You can define such hooks either in a package installed alongside tox or within a toxfile.py found alongside your tox configuration file (root of your project).

tox.plugin.NAME = 'tox'

the name of the tox hook

tox.plugin.impl

decorator to mark tox plugin hooks

tox.plugin.spec.tox_add_core_config(core_conf, state)

Called when the core configuration is built for a tox environment.

Parameters:
  • core_conf (ConfigSet) – the core configuration object

  • state (State) – the global tox state object

Return type:

None

tox.plugin.spec.tox_add_env_config(env_conf, state)

Called when configuration is built for a tox environment.

Parameters:
  • env_conf (EnvConfigSet) – the core configuration object

  • state (State) – the global tox state object

Return type:

None

tox.plugin.spec.tox_add_option(parser)

Add a command line argument.

This is the first hook to be called, right after the logging setup and config source discovery.

Parameters:

parser (ToxParser) – the command line parser

Return type:

None

tox.plugin.spec.tox_after_run_commands(tox_env, exit_code, outcomes)

Called after the commands set is executed.

Parameters:
  • tox_env (ToxEnv) – the tox environment being executed

  • exit_code (int) – exit code of the command

  • outcomes (list[Outcome]) – outcome of each command execution

Return type:

None

tox.plugin.spec.tox_before_run_commands(tox_env)

Called before the commands set is executed.

Parameters:

tox_env (ToxEnv) – the tox environment being executed

Return type:

None

tox.plugin.spec.tox_env_teardown(tox_env)

Called after a tox environment has been teared down.

Parameters:

tox_env (ToxEnv) – the tox environment

Return type:

None

tox.plugin.spec.tox_extend_envs()

Declare additional environment names.

Added in version 4.29.0.

This hook is called without any arguments early in the lifecycle. It is expected to return an iterable of strings with environment names for tox to consider. It can be used to facilitate dynamic creation of additional environments from within tox plugins.

This is ideal to pair with tox_add_core_config that has access to state.conf.memory_seed_loaders allowing to extend it with instances of tox.config.loader.memory.MemoryLoader early enough before tox starts caching configuration values sourced elsewhere.

Return type:

Iterable[str]

tox.plugin.spec.tox_on_install(tox_env, arguments, section, of_type)

Called before executing an installation command.

Parameters:
  • tox_env (ToxEnv) – the tox environment where the command runs in

  • arguments (Any) – installation arguments

  • section (str) – section of the installation

  • of_type (str) – type of the installation

Return type:

None

tox.plugin.spec.tox_register_tox_env(register)

Register new tox environment type.
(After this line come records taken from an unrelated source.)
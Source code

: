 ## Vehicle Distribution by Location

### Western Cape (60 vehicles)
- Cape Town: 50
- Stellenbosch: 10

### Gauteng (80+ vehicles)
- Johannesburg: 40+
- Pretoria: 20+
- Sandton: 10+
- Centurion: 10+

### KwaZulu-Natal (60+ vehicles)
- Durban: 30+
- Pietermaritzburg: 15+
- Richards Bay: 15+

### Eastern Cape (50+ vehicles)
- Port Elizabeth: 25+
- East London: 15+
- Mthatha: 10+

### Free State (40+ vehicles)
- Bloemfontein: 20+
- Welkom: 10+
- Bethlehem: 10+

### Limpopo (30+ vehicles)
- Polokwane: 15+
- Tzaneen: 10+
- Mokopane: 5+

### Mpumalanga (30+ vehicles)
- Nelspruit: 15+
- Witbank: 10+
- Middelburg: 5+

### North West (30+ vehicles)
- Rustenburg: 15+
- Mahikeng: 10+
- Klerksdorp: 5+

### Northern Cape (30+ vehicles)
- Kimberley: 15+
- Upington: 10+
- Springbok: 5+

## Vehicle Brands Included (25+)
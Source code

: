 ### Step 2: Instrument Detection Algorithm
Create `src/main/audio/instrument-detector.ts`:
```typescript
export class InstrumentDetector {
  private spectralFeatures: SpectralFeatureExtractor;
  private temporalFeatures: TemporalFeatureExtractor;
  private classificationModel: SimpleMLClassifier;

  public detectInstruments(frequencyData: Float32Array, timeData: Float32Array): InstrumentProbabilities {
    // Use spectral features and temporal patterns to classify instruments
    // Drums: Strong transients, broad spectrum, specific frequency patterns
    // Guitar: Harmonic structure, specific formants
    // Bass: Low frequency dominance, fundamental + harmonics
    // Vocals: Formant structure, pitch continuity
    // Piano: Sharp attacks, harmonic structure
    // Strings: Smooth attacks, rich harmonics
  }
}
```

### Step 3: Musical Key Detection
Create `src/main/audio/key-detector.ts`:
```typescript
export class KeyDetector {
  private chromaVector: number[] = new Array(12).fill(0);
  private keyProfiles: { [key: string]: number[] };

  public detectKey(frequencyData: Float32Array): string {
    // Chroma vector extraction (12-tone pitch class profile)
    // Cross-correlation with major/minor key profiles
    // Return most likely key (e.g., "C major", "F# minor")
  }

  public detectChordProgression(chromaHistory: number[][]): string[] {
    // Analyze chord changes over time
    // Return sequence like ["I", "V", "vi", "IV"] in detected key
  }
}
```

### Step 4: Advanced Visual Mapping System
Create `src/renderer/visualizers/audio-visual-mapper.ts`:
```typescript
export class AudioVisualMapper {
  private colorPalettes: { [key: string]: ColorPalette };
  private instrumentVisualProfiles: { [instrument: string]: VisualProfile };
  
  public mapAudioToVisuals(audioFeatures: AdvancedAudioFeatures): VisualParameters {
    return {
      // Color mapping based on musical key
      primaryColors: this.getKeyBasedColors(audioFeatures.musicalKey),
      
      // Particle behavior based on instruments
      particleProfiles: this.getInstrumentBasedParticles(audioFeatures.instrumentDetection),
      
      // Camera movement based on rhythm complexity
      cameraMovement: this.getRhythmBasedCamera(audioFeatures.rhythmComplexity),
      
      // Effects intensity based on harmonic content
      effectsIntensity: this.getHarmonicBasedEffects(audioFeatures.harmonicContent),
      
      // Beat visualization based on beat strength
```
You can register:

  • run environment: by default this is a local subprocess backed virtualenv Python

  • packaging environment: by default this is a PEP-517 compliant local subprocess backed virtualenv Python

Parameters:

register (ToxEnvRegister) – a object that can be used to register new tox environment types

Return type:

None

Adopting a plugin under the tox-dev organization

You’re free to host your plugin on your favorite platform. However, the core tox development happens on GitHub under the tox-dev organization. We are happy to adopt tox plugins under the tox-dev organization if:

  • the plugin solves a valid use case and is not malicious,

  • it’s released on PyPI with at least 100 downloads per month (to ensure it’s actively used).

What’s in it for you:

  • you get owner rights on the repository under the tox-dev organization,

  • exposure of your plugin under the core umbrella,

  • backup maintainers from other tox plugin developers.